Saturday, November 8, 2008

Three rules

I've decided there are three important rules of muddling through a divorce.

1. There is life after divorce. As hard as it is to believe, this marriage will eventually be just something I did once. It will not occupy my daily or minute to minute thoughts. It will be just a sad memory. Which is far better thing than it is right now.

2. Don't burn daylight. Grieving may not have a time frame on it, but life certainly does. There comes a time when you have to accept the fact that it's done, stop with the negative sad thoughts, and move on. There is more life to be lived. I'm ready to live it. I'm not quite done with the grief thing...but I'm getting there.

3. Don't waste time with regret. It is what it is. I can't do anything about what happened in the past, but I can do something about what happens tomorrow. And tomorrow is where I want my head to be. Not on yesterday. Regret buys you nothing.

Three very important things to remember and to live. And in the meantime, here's the stuff I'll be working on:

1. Defining a new relationship with my ex. I'm not exactly ready to be his buddy yet, but someday I want us to be able to talk without tears. I want to be able to talk to him without falling apart, something I often do now when we're in each other's presence. I'm sure he hates to be in the same space with me, and he probably generally leaves feeling like dirt. That's ok, I'm not responsible for how he feels. But I do hope that it won't always be like that.
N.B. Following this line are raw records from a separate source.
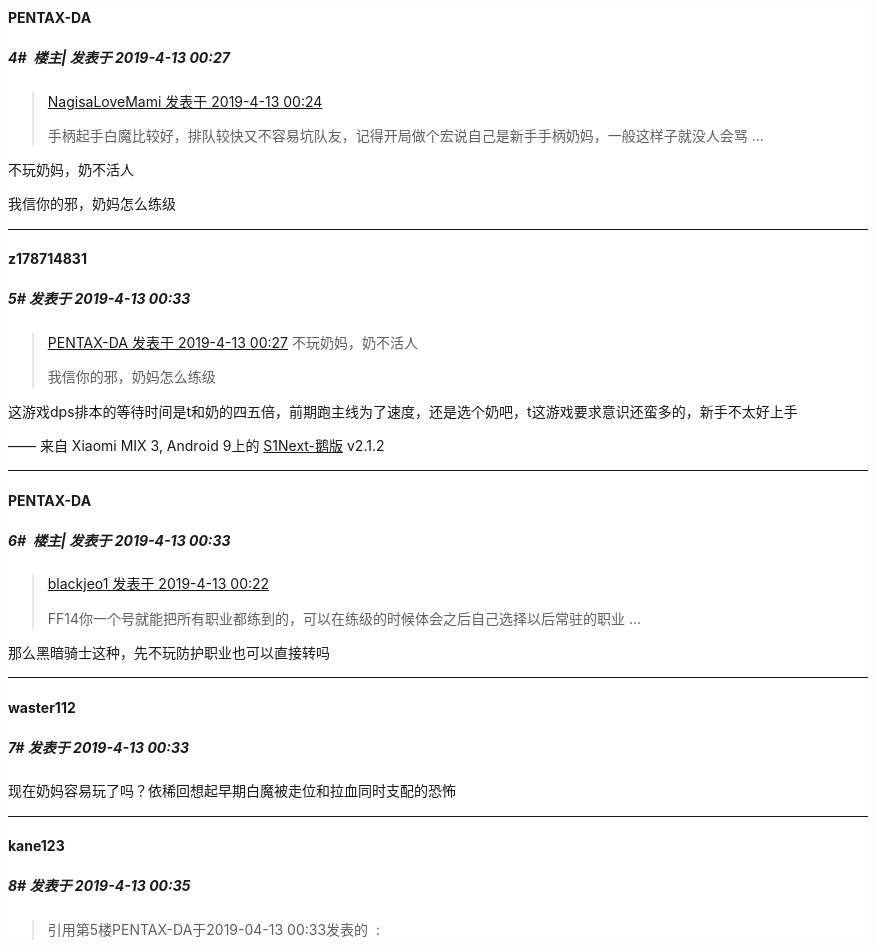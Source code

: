 ####  PENTAX-DA  
##### 4#         楼主| 发表于 2019-4-13 00:27


<blockquote><a href="httphttps://bbs.saraba1st.com/2b/forum.php?mod=redirect&amp;goto=findpost&amp;pid=43282526&amp;ptid=1823913" target="_blank">NagisaLoveMami 发表于 2019-4-13 00:24</a>

手柄起手白魔比较好，排队较快又不容易坑队友，记得开局做个宏说自己是新手手柄奶妈，一般这样子就没人会骂 ...</blockquote>
不玩奶妈，奶不活人

我信你的邪，奶妈怎么练级


-----

####  z178714831  
##### 5#       发表于 2019-4-13 00:33


<blockquote><a href="httphttps://bbs.saraba1st.com/2b/forum.php?mod=redirect&amp;goto=findpost&amp;pid=43282556&amp;ptid=1823913" target="_blank">PENTAX-DA 发表于 2019-4-13 00:27</a>
不玩奶妈，奶不活人

我信你的邪，奶妈怎么练级</blockquote>
这游戏dps排本的等待时间是t和奶的四五倍，前期跑主线为了速度，还是选个奶吧，t这游戏要求意识还蛮多的，新手不太好上手

—— 来自 Xiaomi MIX 3, Android 9上的 [S1Next-鹅版](https://github.com/ykrank/S1-Next/releases) v2.1.2


-----

####  PENTAX-DA  
##### 6#         楼主| 发表于 2019-4-13 00:33


<blockquote><a href="httphttps://bbs.saraba1st.com/2b/forum.php?mod=redirect&amp;goto=findpost&amp;pid=43282504&amp;ptid=1823913" target="_blank">blackjeo1 发表于 2019-4-13 00:22</a>

FF14你一个号就能把所有职业都练到的，可以在练级的时候体会之后自己选择以后常驻的职业 ...</blockquote>
那么黑暗骑士这种，先不玩防护职业也可以直接转吗


-----

####  waster112  
##### 7#       发表于 2019-4-13 00:33


现在奶妈容易玩了吗？依稀回想起早期白魔被走位和拉血同时支配的恐怖


-----

####  kane123  
##### 8#       发表于 2019-4-13 00:35


<blockquote>引用第5楼PENTAX-DA于2019-04-13 00:33发表的  :
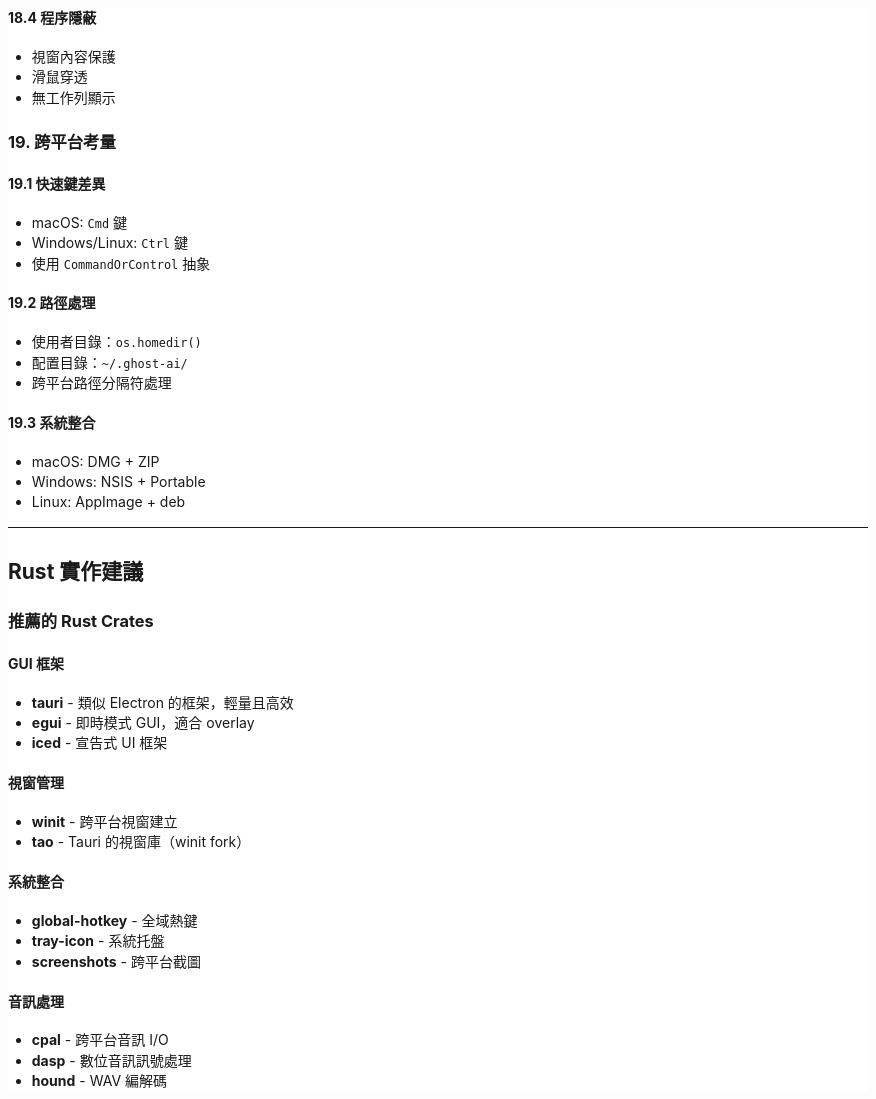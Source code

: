 #### 18.4 程序隱蔽

- 視窗內容保護
- 滑鼠穿透
- 無工作列顯示

### 19. 跨平台考量

#### 19.1 快速鍵差異

- macOS: `Cmd` 鍵
- Windows/Linux: `Ctrl` 鍵
- 使用 `CommandOrControl` 抽象

#### 19.2 路徑處理

- 使用者目錄：`os.homedir()`
- 配置目錄：`~/.ghost-ai/`
- 跨平台路徑分隔符處理

#### 19.3 系統整合

- macOS: DMG + ZIP
- Windows: NSIS + Portable
- Linux: AppImage + deb

---

## Rust 實作建議

### 推薦的 Rust Crates

#### GUI 框架

- **tauri** - 類似 Electron 的框架，輕量且高效
- **egui** - 即時模式 GUI，適合 overlay
- **iced** - 宣告式 UI 框架

#### 視窗管理

- **winit** - 跨平台視窗建立
- **tao** - Tauri 的視窗庫（winit fork）

#### 系統整合

- **global-hotkey** - 全域熱鍵
- **tray-icon** - 系統托盤
- **screenshots** - 跨平台截圖

#### 音訊處理

- **cpal** - 跨平台音訊 I/O
- **dasp** - 數位音訊訊號處理
- **hound** - WAV 編解碼
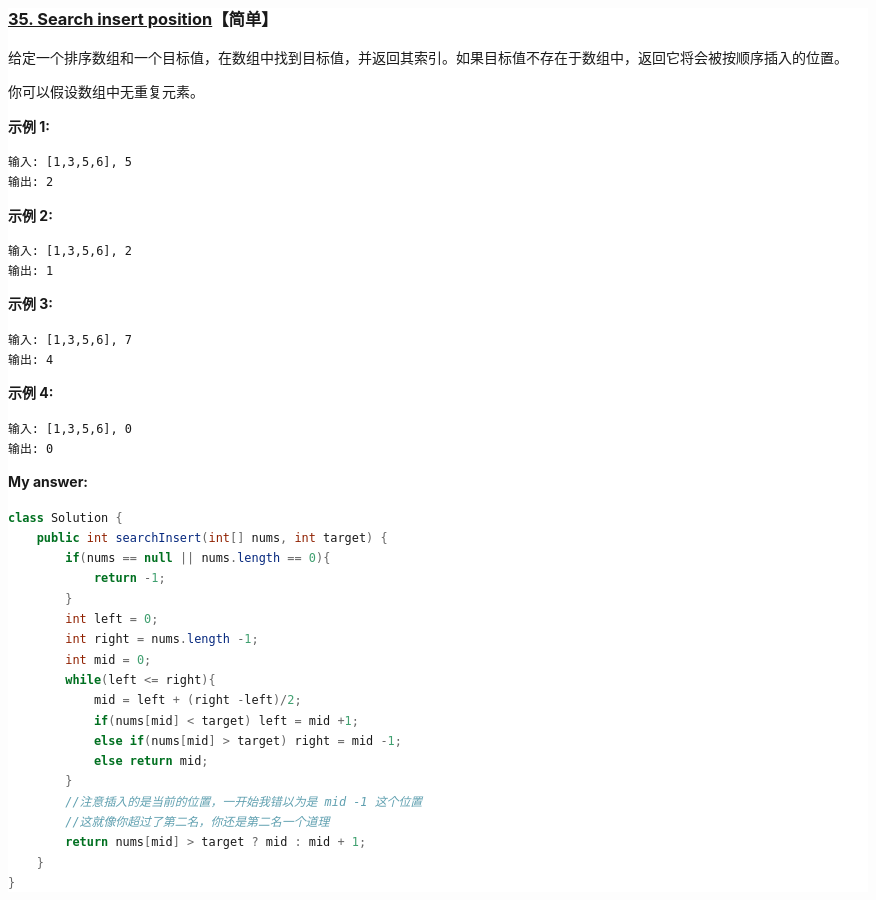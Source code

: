 

### [35. Search insert position](https://leetcode-cn.com/problems/search-insert-position/)【简单】

给定一个排序数组和一个目标值，在数组中找到目标值，并返回其索引。如果目标值不存在于数组中，返回它将会被按顺序插入的位置。

你可以假设数组中无重复元素。

**示例 1:**

```
输入: [1,3,5,6], 5
输出: 2
```

**示例 2:**

```
输入: [1,3,5,6], 2
输出: 1
```

**示例 3:**

```
输入: [1,3,5,6], 7
输出: 4
```

**示例 4:**

```
输入: [1,3,5,6], 0
输出: 0
```

**My answer:**

```java
class Solution {
    public int searchInsert(int[] nums, int target) {
        if(nums == null || nums.length == 0){
            return -1;
        }
        int left = 0;
        int right = nums.length -1;
        int mid = 0;
        while(left <= right){
            mid = left + (right -left)/2;
            if(nums[mid] < target) left = mid +1;
            else if(nums[mid] > target) right = mid -1;
            else return mid;
        }
        //注意插入的是当前的位置，一开始我错以为是 mid -1 这个位置
        //这就像你超过了第二名，你还是第二名一个道理
        return nums[mid] > target ? mid : mid + 1;
    }
}
```
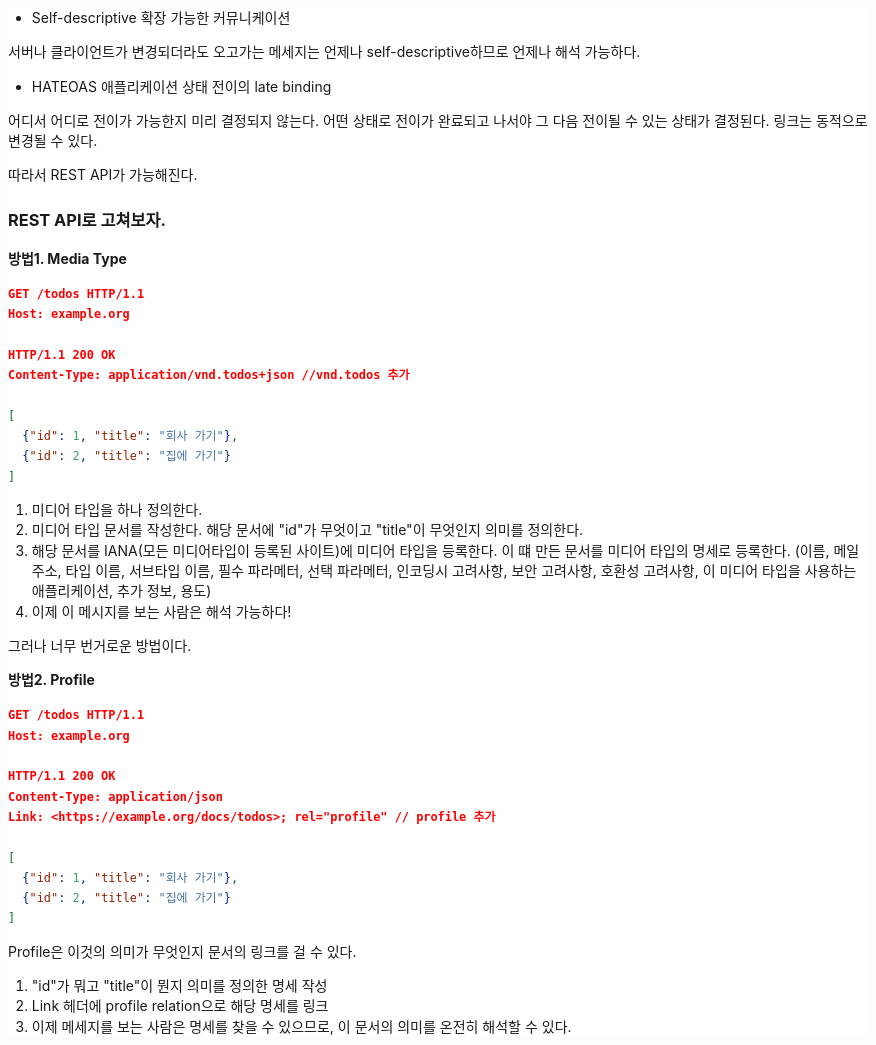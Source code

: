 - Self-descriptive
  확장 가능한 커뮤니케이션

서버나 클라이언트가 변경되더라도 오고가는 메세지는 언제나 self-descriptive하므로 언제나 해석 가능하다.

- HATEOAS
  애플리케이션 상태 전이의 late binding

어디서 어디로 전이가 가능한지 미리 결정되지 않는다. 어떤 상태로 전이가 완료되고 나서야 그 다음 전이될 수 있는 상태가 결정된다.
링크는 동적으로 변경될 수 있다.

따라서 REST API가 가능해진다.

### REST API로 고쳐보자.

**방법1. Media Type**

```JSON
GET /todos HTTP/1.1
Host: example.org

HTTP/1.1 200 OK
Content-Type: application/vnd.todos+json //vnd.todos 추가

[
  {"id": 1, "title": "회사 가기"},
  {"id": 2, "title": "집에 가기"}
]
```

1. 미디어 타입을 하나 정의한다.
2. 미디어 타입 문서를 작성한다. 해당 문서에 "id"가 무엇이고 "title"이 무엇인지 의미를 정의한다.
3. 해당 문서를 IANA(모든 미디어타입이 등록된 사이트)에 미디어 타입을 등록한다. 이 떄 만든 문서를 미디어 타입의 명세로 등록한다. (이름, 메일주소, 타입 이름, 서브타입 이름, 필수 파라메터, 선택 파라메터, 인코딩시 고려사항, 보안 고려사항, 호환성 고려사항, 이 미디어 타입을 사용하는 애플리케이션, 추가 정보, 용도)
4. 이제 이 메시지를 보는 사람은 해석 가능하다!

그러나 너무 번거로운 방법이다.

**방법2. Profile**

```JSON
GET /todos HTTP/1.1
Host: example.org

HTTP/1.1 200 OK
Content-Type: application/json
Link: <https://example.org/docs/todos>; rel="profile" // profile 추가

[
  {"id": 1, "title": "회사 가기"},
  {"id": 2, "title": "집에 가기"}
]
```

Profile은 이것의 의미가 무엇인지 문서의 링크를 걸 수 있다.

1. "id"가 뭐고 "title"이 뭔지 의미를 정의한 명세 작성
2. Link 헤더에 profile relation으로 해당 명세를 링크
3. 이제 메세지를 보는 사람은 명세를 찾을 수 있으므로, 이 문서의 의미를 온전히 해석할 수 있다.
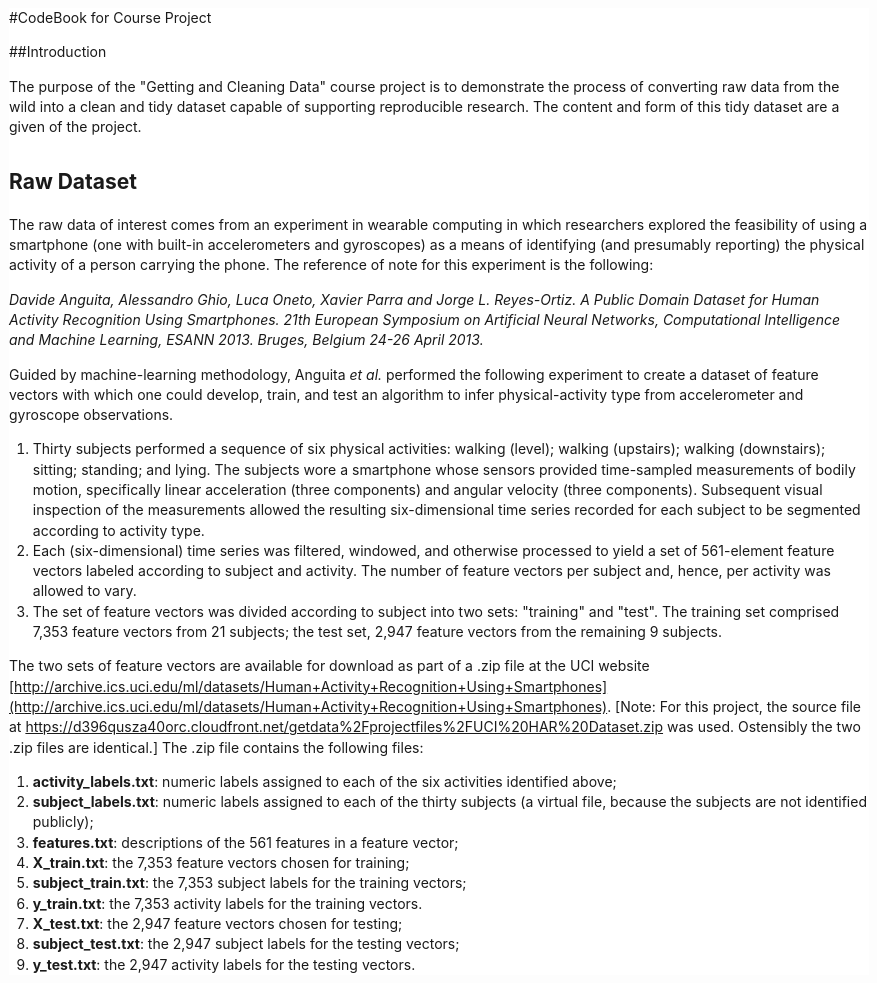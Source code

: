 #CodeBook for Course Project

##Introduction

The purpose of the "Getting and Cleaning Data" course project is to demonstrate the process of converting raw data from the wild into a clean and tidy dataset capable of supporting reproducible research.  The content and form of this tidy dataset are a given of the project.

## Raw Dataset

The raw data of interest comes from an experiment in wearable computing in which researchers explored the feasibility of using a smartphone (one with built-in accelerometers and gyroscopes) as a means of identifying (and presumably reporting) the physical activity of a person carrying the phone.  The reference of note for this experiment is the following: 

*Davide Anguita, Alessandro Ghio, Luca Oneto, Xavier Parra and Jorge L. Reyes-Ortiz. A Public Domain Dataset for Human Activity Recognition Using Smartphones. 21th European Symposium on Artificial Neural Networks, Computational Intelligence and Machine Learning, ESANN 2013. Bruges, Belgium 24-26 April 2013.* 

Guided by machine-learning methodology, Anguita *et al.* performed the following experiment to create a dataset of feature vectors with which one could develop, train, and test an algorithm to infer physical-activity type from accelerometer and gyroscope observations. 

1. Thirty subjects performed a sequence of six physical activities: walking (level); walking (upstairs); walking (downstairs); sitting; standing; and lying. The subjects wore a smartphone whose sensors provided time-sampled measurements of bodily motion, specifically linear acceleration (three components) and angular velocity (three components).  Subsequent visual inspection of the measurements allowed the resulting six-dimensional time series recorded for each subject to be segmented according to activity type. 
2. Each (six-dimensional) time series was filtered, windowed, and otherwise processed to yield a set of 561-element feature vectors labeled according to subject and activity.  The number of feature vectors per subject and, hence, per activity was allowed to vary. 
3. The set of feature vectors was divided according to subject into two sets:  "training" and "test".  The training set comprised 7,353 feature vectors from 21 subjects; the test set, 2,947 feature vectors from the remaining 9 subjects. 

The two sets of feature vectors are available for download as part of a .zip file at the UCI website [http://archive.ics.uci.edu/ml/datasets/Human+Activity+Recognition+Using+Smartphones](http://archive.ics.uci.edu/ml/datasets/Human+Activity+Recognition+Using+Smartphones). [Note:  For this project, the source file at https://d396qusza40orc.cloudfront.net/getdata%2Fprojectfiles%2FUCI%20HAR%20Dataset.zip was used.  Ostensibly the two .zip files are identical.]  The .zip file contains the following files:

1. **activity_labels.txt**:  numeric labels assigned to each of the six activities identified above;
2. **subject_labels.txt**:  numeric labels assigned to each of the thirty subjects (a virtual file, because the subjects are not identified publicly); 
3. **features.txt**:  descriptions of the 561 features in a feature vector; 
4. **X\_train.txt**:  the 7,353 feature vectors chosen for training; 
5. **subject\_train.txt**:  the 7,353 subject labels for the training vectors; 
6. **y\_train.txt**:  the 7,353 activity labels for the training vectors. 
7. **X\_test.txt**:  the 2,947 feature vectors chosen for testing;
8. **subject\_test.txt**:  the 2,947 subject labels for the testing vectors; 
9. **y\_test.txt**:  the 2,947 activity labels for the testing vectors. 
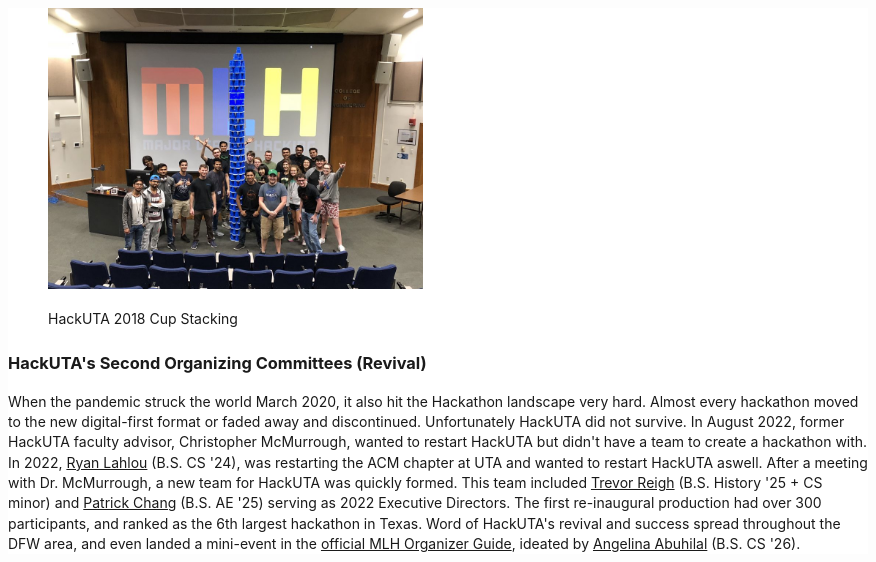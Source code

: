 <figure><img src="../.gitbook/assets/HackUTA2018-CupStacking.png" alt="" width="375"><figcaption><p>HackUTA 2018 Cup Stacking</p></figcaption></figure>

</div>

### HackUTA's Second Organizing Committees (Revival)

When the pandemic struck the world March 2020, it also hit the Hackathon landscape very hard. Almost every hackathon moved to the new digital-first format or faded away and discontinued. Unfortunately HackUTA did not survive. In August 2022, former HackUTA faculty advisor, Christopher McMurrough, wanted to restart HackUTA but didn't have a team to create a hackathon with. In 2022,  [Ryan Lahlou](https://www.linkedin.com/in/lryanle/) (B.S. CS '24), was restarting the ACM chapter at UTA and wanted to restart HackUTA aswell. After a meeting with Dr. McMurrough, a new team for HackUTA was quickly formed. This team included [Trevor Reigh](https://www.linkedin.com/in/trevor-reigh) (B.S. History '25 + CS minor) and [Patrick Chang](https://www.linkedin.com/in/pchang3/) (B.S. AE '25) serving as 2022 Executive Directors. The first re-inaugural production had over 300 participants, and ranked as the 6th largest hackathon in Texas. Word of HackUTA's revival and success spread throughout the DFW area, and even landed a mini-event in the [official MLH Organizer Guide](https://github.com/MLH/mlh-hackathon-organizer-guide/tree/master/organizer-resources/host-exciting-mini-events), ideated by [Angelina Abuhilal](https://www.linkedin.com/in/angelina-abuhilal) (B.S. CS '26).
2. Make a plan. I am well under way with this one. I've done a great job - in my humble opinion - of planning out the next few years. I know where I want to go, and I'm working on figuring out how I'll get there. That's good. It makes me feel good to think about my plan.

3. Create a support squad. Done. I'm getting better about asking for help. I'm perfecting the art of saying "I need you" to my friends, and they're doing a perfectly awesome job of being there.

4. Make time for myself. I'm really not very good at all about this, but I'm trying. Between my books, my dogs, my lovely new bedroom....I'm feeling nurtured in my own environment.

5. Protect myself in the future. I've just recently had a very powerful lesson in this. Sometimes you have to hit me over the head to get something like this through my thick skull. But it's becoming clearer.